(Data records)
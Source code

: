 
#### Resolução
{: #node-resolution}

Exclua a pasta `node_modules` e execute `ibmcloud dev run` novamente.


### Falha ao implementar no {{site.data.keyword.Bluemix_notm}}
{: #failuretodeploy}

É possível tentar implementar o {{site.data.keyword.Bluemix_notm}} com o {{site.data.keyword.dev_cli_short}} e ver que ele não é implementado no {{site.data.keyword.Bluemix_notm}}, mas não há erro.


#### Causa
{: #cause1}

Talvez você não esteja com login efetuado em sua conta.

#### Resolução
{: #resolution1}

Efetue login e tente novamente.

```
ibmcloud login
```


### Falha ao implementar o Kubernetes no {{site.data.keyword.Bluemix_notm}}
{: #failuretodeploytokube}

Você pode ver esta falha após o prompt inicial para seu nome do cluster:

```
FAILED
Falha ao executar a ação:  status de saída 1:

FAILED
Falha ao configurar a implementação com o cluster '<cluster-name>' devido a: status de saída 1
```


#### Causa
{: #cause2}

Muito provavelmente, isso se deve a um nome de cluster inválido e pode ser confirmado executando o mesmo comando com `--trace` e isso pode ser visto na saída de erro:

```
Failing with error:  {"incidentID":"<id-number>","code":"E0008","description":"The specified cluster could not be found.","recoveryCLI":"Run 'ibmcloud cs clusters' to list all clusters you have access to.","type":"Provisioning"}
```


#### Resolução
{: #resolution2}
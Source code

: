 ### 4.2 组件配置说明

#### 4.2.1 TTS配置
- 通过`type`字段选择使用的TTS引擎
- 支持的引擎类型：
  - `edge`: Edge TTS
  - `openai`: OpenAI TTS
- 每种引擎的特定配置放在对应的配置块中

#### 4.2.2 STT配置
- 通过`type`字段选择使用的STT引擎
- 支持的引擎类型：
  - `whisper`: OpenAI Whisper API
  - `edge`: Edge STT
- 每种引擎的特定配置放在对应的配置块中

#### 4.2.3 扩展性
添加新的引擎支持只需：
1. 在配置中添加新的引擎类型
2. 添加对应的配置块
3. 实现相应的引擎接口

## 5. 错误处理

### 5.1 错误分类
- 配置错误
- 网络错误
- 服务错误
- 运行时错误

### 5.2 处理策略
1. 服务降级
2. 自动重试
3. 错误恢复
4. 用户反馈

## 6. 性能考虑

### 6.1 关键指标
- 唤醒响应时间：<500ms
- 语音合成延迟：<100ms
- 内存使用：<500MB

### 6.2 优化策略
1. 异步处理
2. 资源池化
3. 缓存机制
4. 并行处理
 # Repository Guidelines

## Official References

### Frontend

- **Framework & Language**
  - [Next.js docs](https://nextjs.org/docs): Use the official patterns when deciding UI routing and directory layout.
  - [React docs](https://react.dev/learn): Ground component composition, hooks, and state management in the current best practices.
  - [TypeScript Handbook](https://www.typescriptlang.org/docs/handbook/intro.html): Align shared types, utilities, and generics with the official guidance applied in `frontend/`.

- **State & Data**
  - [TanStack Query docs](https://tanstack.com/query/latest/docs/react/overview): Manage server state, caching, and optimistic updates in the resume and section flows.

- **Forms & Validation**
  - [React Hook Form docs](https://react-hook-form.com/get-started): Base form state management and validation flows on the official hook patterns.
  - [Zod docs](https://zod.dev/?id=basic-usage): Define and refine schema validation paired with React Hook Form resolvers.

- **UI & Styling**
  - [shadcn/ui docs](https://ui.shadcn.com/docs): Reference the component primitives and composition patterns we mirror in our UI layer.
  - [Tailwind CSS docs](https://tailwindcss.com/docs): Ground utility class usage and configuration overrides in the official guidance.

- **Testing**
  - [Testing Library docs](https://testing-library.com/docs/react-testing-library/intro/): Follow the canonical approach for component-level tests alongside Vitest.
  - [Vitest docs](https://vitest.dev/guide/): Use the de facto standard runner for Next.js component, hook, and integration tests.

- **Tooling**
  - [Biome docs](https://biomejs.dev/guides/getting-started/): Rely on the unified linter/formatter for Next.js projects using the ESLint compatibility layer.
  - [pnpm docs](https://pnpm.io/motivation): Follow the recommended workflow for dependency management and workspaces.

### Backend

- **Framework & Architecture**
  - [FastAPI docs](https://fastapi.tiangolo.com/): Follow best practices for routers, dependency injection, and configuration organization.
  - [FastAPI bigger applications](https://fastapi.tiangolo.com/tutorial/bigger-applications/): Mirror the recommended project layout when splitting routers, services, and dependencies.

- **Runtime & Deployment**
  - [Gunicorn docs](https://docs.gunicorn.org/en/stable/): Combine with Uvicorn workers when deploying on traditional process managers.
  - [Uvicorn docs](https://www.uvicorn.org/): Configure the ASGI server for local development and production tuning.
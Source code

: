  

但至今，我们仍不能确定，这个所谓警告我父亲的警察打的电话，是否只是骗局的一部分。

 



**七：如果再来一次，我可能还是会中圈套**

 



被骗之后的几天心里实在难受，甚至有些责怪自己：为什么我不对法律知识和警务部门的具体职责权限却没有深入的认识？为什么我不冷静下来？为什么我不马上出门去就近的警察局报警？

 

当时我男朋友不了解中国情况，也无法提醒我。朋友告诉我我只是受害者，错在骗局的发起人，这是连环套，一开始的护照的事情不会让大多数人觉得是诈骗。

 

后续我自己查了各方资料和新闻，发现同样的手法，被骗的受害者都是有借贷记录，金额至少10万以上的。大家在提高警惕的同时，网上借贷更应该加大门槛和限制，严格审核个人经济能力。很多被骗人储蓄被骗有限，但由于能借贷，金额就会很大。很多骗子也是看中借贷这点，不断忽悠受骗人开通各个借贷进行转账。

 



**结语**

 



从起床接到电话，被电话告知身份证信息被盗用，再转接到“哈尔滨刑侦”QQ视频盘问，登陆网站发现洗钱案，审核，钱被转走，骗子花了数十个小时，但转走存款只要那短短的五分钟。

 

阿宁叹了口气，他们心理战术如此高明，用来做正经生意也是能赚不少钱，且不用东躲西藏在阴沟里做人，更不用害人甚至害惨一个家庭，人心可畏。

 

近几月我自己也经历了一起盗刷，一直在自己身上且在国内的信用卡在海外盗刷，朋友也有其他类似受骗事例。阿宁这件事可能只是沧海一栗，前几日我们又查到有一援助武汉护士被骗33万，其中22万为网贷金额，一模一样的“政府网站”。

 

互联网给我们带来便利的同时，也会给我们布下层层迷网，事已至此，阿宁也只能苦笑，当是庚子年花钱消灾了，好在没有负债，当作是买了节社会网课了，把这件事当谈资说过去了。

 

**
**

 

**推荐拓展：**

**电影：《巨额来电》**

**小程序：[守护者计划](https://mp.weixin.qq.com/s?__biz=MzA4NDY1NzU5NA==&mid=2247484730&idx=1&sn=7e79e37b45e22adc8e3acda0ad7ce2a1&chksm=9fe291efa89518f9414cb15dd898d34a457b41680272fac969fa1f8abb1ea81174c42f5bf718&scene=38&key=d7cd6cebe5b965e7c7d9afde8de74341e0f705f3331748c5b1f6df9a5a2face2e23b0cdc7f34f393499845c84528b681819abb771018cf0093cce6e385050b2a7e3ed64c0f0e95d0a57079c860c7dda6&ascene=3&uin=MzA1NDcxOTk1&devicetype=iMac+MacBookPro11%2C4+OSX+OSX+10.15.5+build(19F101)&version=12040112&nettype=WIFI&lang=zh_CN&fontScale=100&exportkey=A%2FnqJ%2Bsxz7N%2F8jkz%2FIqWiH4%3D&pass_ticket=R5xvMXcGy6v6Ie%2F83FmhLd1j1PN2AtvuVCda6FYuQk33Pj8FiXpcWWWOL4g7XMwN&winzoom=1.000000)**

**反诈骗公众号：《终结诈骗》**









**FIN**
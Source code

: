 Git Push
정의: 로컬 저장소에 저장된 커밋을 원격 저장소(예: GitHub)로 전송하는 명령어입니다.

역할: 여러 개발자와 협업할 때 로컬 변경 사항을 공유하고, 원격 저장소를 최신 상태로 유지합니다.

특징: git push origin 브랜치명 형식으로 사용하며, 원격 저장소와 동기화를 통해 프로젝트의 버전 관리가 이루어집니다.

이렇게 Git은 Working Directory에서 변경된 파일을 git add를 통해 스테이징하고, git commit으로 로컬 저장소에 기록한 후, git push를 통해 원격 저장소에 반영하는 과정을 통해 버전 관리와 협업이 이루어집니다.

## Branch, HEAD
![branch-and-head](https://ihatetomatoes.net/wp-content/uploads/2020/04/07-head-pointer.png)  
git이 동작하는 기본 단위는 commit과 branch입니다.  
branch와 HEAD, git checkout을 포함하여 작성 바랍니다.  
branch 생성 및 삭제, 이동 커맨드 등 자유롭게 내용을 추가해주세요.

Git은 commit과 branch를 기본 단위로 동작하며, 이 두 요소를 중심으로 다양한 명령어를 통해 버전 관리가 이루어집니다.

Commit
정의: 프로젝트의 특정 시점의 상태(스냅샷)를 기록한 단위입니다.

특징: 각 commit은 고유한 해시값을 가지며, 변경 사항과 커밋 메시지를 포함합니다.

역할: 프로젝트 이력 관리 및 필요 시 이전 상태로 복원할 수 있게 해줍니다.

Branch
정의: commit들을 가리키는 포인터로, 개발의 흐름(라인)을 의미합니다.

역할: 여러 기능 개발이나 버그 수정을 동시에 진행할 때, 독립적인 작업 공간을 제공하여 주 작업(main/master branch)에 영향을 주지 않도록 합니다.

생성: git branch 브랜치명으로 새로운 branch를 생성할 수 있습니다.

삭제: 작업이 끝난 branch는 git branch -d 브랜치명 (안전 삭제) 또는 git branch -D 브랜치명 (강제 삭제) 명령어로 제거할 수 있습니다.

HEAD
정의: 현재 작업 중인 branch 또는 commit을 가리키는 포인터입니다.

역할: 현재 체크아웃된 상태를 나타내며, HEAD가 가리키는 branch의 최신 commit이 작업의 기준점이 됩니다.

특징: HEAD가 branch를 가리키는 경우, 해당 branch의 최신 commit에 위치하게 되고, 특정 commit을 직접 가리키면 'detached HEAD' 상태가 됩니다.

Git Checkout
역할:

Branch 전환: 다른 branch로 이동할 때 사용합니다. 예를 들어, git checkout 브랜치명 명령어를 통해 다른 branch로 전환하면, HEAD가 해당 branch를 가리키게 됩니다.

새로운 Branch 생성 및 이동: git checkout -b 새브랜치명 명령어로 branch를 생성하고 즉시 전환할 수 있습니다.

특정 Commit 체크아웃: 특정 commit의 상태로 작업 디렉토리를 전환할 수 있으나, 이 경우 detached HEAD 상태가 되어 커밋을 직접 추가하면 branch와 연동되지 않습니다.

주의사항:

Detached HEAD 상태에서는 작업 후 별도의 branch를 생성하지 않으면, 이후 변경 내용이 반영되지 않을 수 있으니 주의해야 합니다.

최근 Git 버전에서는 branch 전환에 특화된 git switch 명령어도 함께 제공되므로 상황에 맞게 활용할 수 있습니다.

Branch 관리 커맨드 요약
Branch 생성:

▸ Exercise aim
Check every line of the records above for the string "OpenAI". Copy those that hold it.

▸ Result of this task
  - `openai`: OpenAI TTS
  - `whisper`: OpenAI Whisper API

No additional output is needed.